For awhile, I waited tables in a restaurant with illegal immigrants from China. Since I couldn't afford the required black shoes, I wore an old pair someone gave me that didn’t fit. And I returned home with blood on my feet every night.
There were a couple times I almost quit my musical career. But my teacher and mentor Robert Cogan changed my mind. Every time I think about this, I still feel incredibly grateful to him.
All of these difficult experiences affected me in a profound and positive way. For example, my work with illegal Chinese immigrants became an inspiration for my recent participation in the chamber opera Cuatro Corridos commissioned by soprano Susan Narucki. The work deals with human trafficking. I was especially passionate and emotional about writing this piece because of my earlier personal contacts with illegal immigrants.
In 1989, you made it to the exclusive ten member list of “Person of the Year” by the Beijing Qingnianbao—Beijing Youth Daily. In 1990, you leave your family in China to become a high school student in the US going on to earn your Bachelor and Master degrees from the New England Conservatory and PhD from Harvard. What was that like?
I was and still am always “hungry” – terribly hungry for new music, for old music, for books, for recordings, for knowledge, for experiments.
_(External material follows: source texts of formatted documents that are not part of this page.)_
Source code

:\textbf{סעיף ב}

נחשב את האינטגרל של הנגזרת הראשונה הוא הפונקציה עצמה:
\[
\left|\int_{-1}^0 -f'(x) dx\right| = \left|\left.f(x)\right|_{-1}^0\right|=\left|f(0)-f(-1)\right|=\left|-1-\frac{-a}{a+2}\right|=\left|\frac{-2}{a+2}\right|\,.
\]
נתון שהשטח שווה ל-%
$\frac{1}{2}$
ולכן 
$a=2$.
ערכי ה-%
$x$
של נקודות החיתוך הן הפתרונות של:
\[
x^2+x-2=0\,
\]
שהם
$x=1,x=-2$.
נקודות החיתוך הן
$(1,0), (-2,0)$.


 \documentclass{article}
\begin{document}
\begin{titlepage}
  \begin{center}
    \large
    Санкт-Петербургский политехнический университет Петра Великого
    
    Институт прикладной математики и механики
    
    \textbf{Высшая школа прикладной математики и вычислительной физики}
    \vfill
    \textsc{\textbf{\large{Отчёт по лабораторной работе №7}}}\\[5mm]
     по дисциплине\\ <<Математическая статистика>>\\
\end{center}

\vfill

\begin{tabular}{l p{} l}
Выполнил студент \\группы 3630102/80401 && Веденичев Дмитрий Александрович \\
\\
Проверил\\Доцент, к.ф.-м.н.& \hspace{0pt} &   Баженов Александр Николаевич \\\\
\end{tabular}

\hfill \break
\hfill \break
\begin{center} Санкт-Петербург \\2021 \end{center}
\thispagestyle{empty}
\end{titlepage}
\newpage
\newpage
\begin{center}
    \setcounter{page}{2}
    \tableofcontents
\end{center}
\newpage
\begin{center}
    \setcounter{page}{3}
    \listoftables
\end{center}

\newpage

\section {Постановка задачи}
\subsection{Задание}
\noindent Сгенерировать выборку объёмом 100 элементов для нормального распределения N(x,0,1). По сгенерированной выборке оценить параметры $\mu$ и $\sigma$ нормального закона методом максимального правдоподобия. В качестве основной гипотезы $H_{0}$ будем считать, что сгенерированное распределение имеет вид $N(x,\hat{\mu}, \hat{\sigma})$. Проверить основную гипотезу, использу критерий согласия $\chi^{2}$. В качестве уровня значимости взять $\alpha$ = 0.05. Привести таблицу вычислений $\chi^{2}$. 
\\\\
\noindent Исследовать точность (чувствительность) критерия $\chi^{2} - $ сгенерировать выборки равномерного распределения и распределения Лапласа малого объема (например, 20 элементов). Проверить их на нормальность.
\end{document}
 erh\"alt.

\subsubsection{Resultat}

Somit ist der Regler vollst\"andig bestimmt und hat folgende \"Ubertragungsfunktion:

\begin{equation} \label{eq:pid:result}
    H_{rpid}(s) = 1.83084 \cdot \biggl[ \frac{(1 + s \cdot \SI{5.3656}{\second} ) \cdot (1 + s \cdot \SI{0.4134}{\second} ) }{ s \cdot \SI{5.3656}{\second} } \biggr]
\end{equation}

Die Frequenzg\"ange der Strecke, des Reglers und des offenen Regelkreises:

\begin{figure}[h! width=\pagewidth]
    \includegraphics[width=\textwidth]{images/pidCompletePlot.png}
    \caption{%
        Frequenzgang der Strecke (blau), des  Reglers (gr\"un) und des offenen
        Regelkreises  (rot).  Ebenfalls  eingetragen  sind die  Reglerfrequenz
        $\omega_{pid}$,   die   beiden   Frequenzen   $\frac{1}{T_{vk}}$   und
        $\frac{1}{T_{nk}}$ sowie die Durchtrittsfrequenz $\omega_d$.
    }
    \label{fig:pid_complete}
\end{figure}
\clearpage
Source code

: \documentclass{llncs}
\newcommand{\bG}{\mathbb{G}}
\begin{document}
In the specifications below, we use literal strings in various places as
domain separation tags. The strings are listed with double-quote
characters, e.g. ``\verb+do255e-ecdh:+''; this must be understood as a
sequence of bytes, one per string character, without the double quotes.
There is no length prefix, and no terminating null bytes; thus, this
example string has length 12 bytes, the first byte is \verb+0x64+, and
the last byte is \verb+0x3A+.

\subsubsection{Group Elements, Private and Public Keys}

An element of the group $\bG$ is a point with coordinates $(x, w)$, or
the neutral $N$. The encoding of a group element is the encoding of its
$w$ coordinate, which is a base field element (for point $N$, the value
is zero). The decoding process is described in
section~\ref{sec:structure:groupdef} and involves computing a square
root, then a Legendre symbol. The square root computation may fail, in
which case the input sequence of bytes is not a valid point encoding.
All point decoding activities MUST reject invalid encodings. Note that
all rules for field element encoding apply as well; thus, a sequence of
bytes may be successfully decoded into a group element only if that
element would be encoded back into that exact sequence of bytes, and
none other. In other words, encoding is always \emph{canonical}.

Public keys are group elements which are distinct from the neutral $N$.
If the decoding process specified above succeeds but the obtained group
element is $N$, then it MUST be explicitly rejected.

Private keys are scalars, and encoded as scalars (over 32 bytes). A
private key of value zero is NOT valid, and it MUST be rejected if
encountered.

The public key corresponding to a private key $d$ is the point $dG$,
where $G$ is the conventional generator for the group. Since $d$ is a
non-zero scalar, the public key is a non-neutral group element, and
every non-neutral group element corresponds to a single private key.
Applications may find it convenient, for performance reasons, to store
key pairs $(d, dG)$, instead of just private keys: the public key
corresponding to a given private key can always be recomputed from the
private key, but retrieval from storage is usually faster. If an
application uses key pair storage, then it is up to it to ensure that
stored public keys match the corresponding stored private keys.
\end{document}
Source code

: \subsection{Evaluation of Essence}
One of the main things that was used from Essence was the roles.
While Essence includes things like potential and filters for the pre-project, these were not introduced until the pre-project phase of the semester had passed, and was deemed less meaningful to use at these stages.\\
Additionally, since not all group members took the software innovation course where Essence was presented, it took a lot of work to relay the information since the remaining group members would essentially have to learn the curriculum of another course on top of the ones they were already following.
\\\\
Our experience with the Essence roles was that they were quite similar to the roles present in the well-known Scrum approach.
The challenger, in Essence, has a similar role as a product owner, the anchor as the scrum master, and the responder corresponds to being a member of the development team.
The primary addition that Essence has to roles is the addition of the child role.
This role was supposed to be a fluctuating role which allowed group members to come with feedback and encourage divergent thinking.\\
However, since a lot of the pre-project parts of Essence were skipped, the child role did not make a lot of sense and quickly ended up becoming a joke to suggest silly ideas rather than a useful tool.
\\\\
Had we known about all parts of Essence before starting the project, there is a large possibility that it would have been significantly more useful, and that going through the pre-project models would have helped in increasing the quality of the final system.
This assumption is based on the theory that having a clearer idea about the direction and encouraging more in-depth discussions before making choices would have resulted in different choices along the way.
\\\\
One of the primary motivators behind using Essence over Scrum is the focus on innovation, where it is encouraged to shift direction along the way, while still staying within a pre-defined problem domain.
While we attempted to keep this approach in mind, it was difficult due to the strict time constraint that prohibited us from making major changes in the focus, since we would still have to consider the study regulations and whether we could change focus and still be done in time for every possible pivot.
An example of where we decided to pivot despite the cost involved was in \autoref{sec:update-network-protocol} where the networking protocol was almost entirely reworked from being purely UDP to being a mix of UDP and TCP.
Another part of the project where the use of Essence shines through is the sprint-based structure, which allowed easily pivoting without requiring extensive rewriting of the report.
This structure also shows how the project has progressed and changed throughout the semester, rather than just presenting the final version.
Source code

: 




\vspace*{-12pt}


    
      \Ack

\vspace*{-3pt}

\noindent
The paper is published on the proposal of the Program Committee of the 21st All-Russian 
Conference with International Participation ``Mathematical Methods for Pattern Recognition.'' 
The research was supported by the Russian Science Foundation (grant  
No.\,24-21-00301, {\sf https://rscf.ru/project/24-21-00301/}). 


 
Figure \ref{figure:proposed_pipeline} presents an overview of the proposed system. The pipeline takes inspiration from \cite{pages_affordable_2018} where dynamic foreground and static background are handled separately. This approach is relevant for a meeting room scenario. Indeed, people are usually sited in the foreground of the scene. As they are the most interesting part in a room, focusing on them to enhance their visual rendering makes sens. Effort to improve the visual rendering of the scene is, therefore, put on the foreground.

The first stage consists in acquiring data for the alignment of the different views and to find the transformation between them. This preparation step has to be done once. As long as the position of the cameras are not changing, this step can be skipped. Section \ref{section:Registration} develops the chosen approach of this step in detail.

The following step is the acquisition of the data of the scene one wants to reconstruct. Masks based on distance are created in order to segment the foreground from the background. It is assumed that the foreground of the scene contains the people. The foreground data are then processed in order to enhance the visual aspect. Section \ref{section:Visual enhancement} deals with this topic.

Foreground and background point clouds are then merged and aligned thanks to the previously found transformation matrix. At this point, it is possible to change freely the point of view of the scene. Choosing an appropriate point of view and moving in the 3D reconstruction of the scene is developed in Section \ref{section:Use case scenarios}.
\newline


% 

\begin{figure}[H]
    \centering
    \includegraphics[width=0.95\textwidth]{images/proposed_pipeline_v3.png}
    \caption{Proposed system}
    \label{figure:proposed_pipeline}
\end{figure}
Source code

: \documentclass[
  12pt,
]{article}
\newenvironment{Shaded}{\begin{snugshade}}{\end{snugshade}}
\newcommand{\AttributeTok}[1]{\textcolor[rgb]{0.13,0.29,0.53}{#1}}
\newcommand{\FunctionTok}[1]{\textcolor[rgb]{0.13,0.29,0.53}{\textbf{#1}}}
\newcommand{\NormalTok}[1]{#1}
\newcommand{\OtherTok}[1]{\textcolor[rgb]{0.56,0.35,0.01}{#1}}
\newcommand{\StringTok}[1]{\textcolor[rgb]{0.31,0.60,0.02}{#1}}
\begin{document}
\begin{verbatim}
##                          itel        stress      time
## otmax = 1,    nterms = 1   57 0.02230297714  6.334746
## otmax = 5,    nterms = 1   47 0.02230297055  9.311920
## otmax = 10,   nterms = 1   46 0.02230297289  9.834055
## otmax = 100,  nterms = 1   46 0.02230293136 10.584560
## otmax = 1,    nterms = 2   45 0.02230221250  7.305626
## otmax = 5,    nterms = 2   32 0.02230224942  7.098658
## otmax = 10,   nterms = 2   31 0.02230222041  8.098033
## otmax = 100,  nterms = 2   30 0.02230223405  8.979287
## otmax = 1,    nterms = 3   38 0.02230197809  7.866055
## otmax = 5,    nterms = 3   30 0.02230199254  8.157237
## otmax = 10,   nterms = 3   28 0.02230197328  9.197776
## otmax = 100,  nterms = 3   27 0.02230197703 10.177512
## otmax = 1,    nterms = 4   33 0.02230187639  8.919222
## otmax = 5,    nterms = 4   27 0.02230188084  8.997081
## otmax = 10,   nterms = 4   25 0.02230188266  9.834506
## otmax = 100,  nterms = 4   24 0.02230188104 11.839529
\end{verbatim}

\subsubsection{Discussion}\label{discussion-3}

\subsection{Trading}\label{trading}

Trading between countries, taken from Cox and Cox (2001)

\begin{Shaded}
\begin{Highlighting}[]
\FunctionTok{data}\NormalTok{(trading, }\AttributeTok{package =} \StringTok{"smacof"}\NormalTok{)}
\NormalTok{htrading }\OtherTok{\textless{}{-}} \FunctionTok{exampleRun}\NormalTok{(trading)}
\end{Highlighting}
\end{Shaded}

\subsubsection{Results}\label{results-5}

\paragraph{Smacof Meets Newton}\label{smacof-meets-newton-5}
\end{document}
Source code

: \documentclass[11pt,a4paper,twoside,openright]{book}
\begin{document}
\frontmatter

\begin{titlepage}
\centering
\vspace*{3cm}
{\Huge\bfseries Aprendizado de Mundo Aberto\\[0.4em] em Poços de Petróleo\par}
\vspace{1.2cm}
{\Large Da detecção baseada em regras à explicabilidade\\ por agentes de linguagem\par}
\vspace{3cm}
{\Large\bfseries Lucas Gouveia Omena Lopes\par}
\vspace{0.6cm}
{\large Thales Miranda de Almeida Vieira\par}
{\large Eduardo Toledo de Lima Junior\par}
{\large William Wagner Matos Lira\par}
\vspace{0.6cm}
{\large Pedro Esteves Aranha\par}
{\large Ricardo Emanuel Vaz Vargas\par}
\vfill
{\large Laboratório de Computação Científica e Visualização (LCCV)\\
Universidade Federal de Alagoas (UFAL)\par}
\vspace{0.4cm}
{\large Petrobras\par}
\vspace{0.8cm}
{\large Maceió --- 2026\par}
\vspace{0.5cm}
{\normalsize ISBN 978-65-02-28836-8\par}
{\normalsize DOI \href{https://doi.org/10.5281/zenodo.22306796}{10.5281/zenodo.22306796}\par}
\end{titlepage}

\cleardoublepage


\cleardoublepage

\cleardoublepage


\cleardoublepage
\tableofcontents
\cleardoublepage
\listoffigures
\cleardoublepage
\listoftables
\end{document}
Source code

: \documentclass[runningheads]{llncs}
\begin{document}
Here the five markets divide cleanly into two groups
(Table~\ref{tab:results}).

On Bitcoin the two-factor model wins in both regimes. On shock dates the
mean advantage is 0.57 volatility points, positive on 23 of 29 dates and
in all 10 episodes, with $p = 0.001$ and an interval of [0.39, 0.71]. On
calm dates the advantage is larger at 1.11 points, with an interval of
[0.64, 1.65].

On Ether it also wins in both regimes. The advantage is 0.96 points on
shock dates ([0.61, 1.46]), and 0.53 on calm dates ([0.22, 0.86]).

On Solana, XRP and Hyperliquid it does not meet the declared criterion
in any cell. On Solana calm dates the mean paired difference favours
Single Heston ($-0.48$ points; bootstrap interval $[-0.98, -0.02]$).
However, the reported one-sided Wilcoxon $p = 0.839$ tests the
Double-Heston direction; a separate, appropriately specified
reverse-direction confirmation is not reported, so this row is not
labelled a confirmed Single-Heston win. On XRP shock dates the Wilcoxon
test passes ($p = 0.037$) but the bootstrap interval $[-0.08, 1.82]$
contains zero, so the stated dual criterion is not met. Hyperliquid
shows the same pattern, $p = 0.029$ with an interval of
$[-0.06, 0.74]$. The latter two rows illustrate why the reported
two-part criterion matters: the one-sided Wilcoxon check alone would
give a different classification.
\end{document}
When I studied in China in the 80s, there was no open-shelve library. To borrow a book in China, at that time, was always a hassle. The available books were usually not good.
Can you imagine how excited and inspired I was when I first came to America, and roamed in the open-shelve library at UT Austin? I can still feel the excitement. That deep sense of “hunger” or “poverty” never left me, and it still drives me everyday.
The list of your composition teachers reads like a who's who list of the most renowned contemporary composers. What is the best advice you have received from your favorite teachers?
I had the fortune to study with many inspiring composers.
My first important teacher was Robert Cogan. I studied with him for about six years at the New England Conservatory. I still regard him as an important mentor. He told me when I first started taking lessons from him, “a composer should grow like a tree.” I was very moved by this image. It made me realize that there is no shortcut to becoming a composer. In fact, one should avoid shortcuts in order to have deep roots and develop one’s music in a substantial and resourceful way.
I also loved my first lesson with Chaya Czernowin who asked me a very important question, “Why are you so obsessed with beauty?” She made me become more mindful of my motivations, and learn to challenge my own habits and assumptions.
Perhaps inspired by Chaya Czernowin’s way of thinking, I always strive to be my best enemy, making as many productive obstacles as possible for myself!
Your scholarly work focuses on extensive research with the aim of preserving the traditional Asian music. A few words to capture the essence of traditional Asian music?
I love Mongolian music, and the music of Ch’in or guqin. These styles of music are created in a different time and space. But they are perhaps the closest comparison to how we breathe.
It’s easy for us to forget how beautiful, how subtle, how urgent, and how musical a simple breath can be. Listening to this music will bring back that awareness.
Are there any other Chinese American artists with whom you keep in touch or whose work you appreciate even if you do not know them personally?
I love the works of Sarah Sze and Xu Bing. I haven’t had the pleasure of meeting these wonderful artists personally. But I follow their works closely and have experienced them in different spaces. I greatly admire them.
What are some upcoming projects you're looking forward to in the next few months? Any long term goals?
I am working on a set of electronic compositions that are used to annotate the magical landscapes of Huang Binhong, one of my favorite painters. My music reflects a journey through his ink paintings.
I am also working on an orchestra piece inspired by the idea of “landscape.” I want to use this orchestra work to develop techniques borrowed from ink paintings.
There are a few chamber works in the making, and a full-length opera after that. It will take a few years to finish all of these works.